THOUGH IT’S DARK, STILL I SING: 34th BIENAL DE SÃO PAULO
THOUGH IT’S DARK, STILL I SING: 34th BIENAL DE SÃO PAULO
Titled Faz escuro mas eu canto (Though it’s dark, still I sing), the 34th Bienal de São Paulo starts in February 2020 with solo shows and performances. Activity inaugurates with solo shows by artists Ximena Garrido-Lecca, Clara Ianni and Deana Lawson, and performances by Neo Muyanga, León Ferrari and Hélio Oiticica.
Characterized by joint effort and mutual leverage between the curatorial project and institutional activity, the 34th Bienal de São Palo emphasizes the poetics of “relation”. To this end, it has adopted an innovative operational structure, which involves the holding of shows and actions presented at the Bienal Pavilion from February 2020, coupled with the articulation of a network of more than twenty São Paulo institutions. Once the Bienal Pavilion is completely occupied by the edition’s main show, opening in September 2020, these institutions will hold, in their own spaces, exhibitions that are part of the 34th Bienal.
With Jacopo Crivelli Visconti as chief curator and a curatorial team consisting of Paulo Miyada (adjunct curator) plus Carla Zaccagnini, Francesco Stocchi and Ruth Estévez (guest curators), the Biennale is titled Faz escuro mas eu canto, a line from a poem by Amazonian writer Thiago de Mello. In his work, the poet speaks clearly about the problems and hopes of millions of men and women around the world: “Hope is universal, the social inequalities are also universal (…). We are at a moment at which the apocalypse is gaining on utopia. For some time now I have made the choice: between apocalypse and utopia, I’m staying with utopia,” the writer says. Crivelli Visconti added: “by its title, the 34th Bienal recognizes the state of anxiety of the contemporary world while underscoring the possibility of the existence of art as a gesture of resilience, hope and communication.”
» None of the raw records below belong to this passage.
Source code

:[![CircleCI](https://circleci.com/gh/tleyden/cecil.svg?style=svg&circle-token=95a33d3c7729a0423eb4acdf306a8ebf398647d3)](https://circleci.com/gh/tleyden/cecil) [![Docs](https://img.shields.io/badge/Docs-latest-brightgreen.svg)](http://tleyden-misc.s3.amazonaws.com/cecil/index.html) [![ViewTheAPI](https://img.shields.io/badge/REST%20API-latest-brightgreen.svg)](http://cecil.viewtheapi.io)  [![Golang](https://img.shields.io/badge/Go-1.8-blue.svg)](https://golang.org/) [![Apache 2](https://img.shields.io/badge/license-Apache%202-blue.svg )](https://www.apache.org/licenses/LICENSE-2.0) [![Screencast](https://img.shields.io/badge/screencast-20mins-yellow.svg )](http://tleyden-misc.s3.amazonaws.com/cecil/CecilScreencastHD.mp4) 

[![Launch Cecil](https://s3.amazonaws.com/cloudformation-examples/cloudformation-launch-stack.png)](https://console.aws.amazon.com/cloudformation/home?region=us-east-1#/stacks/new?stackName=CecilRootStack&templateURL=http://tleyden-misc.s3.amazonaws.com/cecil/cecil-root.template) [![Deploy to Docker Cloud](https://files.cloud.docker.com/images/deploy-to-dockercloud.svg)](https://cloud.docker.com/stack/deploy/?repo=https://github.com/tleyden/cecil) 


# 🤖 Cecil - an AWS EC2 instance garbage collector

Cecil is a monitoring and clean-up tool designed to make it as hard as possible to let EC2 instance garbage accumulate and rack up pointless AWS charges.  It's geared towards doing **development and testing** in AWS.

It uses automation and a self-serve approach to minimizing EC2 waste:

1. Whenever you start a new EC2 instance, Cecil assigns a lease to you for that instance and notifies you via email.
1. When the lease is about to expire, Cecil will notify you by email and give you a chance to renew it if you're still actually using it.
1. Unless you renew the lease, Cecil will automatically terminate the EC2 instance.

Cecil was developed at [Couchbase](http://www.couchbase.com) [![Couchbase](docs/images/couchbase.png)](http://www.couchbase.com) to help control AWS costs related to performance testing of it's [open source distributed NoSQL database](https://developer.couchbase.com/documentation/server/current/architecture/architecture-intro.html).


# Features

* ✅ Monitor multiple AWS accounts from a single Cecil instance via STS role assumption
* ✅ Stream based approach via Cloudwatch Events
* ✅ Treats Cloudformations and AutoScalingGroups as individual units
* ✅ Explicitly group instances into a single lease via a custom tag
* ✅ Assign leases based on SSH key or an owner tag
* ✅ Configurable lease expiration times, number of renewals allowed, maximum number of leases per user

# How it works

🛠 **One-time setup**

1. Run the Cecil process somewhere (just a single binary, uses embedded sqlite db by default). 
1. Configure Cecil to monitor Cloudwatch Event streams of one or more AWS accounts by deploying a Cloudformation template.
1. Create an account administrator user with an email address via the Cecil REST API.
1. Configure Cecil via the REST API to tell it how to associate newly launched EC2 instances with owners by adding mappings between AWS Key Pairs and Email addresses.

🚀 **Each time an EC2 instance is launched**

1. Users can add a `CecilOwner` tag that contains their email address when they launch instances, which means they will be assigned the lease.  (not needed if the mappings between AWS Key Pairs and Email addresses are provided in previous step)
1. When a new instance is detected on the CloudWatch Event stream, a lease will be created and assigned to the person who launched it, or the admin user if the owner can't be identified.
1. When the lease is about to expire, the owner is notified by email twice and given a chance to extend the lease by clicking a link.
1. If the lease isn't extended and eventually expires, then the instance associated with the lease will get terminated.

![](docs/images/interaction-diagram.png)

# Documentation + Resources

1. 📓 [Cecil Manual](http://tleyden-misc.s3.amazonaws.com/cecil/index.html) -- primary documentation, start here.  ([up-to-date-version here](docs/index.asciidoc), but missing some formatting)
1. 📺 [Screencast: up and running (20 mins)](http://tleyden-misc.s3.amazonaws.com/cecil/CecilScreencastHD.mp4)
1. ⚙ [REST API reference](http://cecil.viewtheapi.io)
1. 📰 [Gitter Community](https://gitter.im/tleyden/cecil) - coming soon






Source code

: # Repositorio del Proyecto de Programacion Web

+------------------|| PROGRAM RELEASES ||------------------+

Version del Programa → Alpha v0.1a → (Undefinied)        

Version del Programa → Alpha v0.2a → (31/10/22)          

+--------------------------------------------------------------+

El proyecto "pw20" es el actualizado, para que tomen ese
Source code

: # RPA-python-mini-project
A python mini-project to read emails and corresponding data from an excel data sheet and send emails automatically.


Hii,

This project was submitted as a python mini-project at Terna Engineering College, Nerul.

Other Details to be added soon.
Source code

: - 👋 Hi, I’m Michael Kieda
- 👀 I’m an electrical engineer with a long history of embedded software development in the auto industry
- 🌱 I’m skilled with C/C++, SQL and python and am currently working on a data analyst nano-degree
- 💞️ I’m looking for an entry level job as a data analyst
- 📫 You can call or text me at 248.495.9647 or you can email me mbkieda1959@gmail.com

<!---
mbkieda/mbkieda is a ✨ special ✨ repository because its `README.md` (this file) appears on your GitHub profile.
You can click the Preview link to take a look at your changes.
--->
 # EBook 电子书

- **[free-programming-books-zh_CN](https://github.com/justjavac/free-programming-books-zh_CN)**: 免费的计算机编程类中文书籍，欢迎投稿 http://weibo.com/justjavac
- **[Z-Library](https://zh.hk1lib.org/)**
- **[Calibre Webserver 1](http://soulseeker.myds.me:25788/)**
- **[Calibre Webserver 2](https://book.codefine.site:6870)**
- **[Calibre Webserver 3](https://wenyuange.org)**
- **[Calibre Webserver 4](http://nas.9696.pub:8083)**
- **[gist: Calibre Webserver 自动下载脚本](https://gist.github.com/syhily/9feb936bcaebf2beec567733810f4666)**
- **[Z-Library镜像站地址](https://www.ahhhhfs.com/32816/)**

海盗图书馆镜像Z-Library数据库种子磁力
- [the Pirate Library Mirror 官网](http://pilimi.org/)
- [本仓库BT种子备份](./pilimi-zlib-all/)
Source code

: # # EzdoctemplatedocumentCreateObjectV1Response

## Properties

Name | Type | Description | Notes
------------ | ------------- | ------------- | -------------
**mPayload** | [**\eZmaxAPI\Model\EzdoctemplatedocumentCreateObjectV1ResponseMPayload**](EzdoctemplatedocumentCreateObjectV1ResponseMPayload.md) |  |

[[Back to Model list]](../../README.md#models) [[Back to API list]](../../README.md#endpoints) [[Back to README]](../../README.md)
The operation of the 34th Bienal de São Paulo is based on three different axes: space, time and depth. In time, it extends with the previously mentioned solo shows and performative actions that will introduce some of the themes that will be developed in the main exhibition. The artworks of the solo shows will thus reappear in the large group show, in new contexts but also bearing the meanings acquired in their previous showings.
Crivelli Visconti says: “Brazil and Latin America are very well represented, both in terms of the artists’ nationalities as well as the subjects they deal with, which range from social and political issues to the recovery of ancestral knowledge. At the same time, special attention is given to the power and urgency of the production within the expanded field of the African diaspora. Generally speaking, the 34th Bienal wishes to shed light on productions that deserve more attention, such as contemporary indigenous art (Brazilian and from other parts of the world) or that produced in the Caribbean.”
The first of the shows is by Peruvian artist Ximena Garrido-Lecca. Her research examines the turbulent history of Peru and explores the cultural impact of the neocolonial patterns that are transmitted through processes of globalization. Her solo show will open parallel to the holding of the performance A Maze in Grace, by Neo Muyanga, in which a large choir of voices will perform a new composition of his authorship, based on the song Amazing Grace, often sung as a hymn at rituals of trauma and public struggle or to create feelings of bonding at large political gatherings in different parts of Africa and the English-speaking world.
The second solo show, to open in April 2020, is by Clara Ianni, whose artistic practice explores the relation between the perception of time, of history and of space in the current context of globalized capitalism. The opening of her exhibition will coincide with the performance Palabras Ajenas (1965-1969), by Argentinean León Ferrari. Palabras Ajenas is a literary collage that appropriates quotations from historical figures to construct a dialogue on violence, war and power.
In July 2020, the third show at the Bienal Pavilion will open, with works by North American artist Deana Lawson, who produces intimate images of people and places, often blending spontaneous, staged and found photos. Attentive to the stereotypes of Western and African portraits, and committed to extrapolating their limits, Lawson produced a new set of images in Salvador, as part of her series of photos that portray, with an extremely personal approach, places marked by the strong presence of cultures deriving from the African diaspora.
The last of these introductory presentations is a performance authored by Hélio Oiticica, entitled A ronda da morte (The Rhythm of Death). The performance was conceived in 1979, when the artist returned to Brazil after living between London and New York for about ten years. It was created as a poetic and symbolic response to the optimism in the country following the decline of the dictatorship- a feeling the artist did not share, as he understood the many structural changes that could bring effective social justice were still lacking.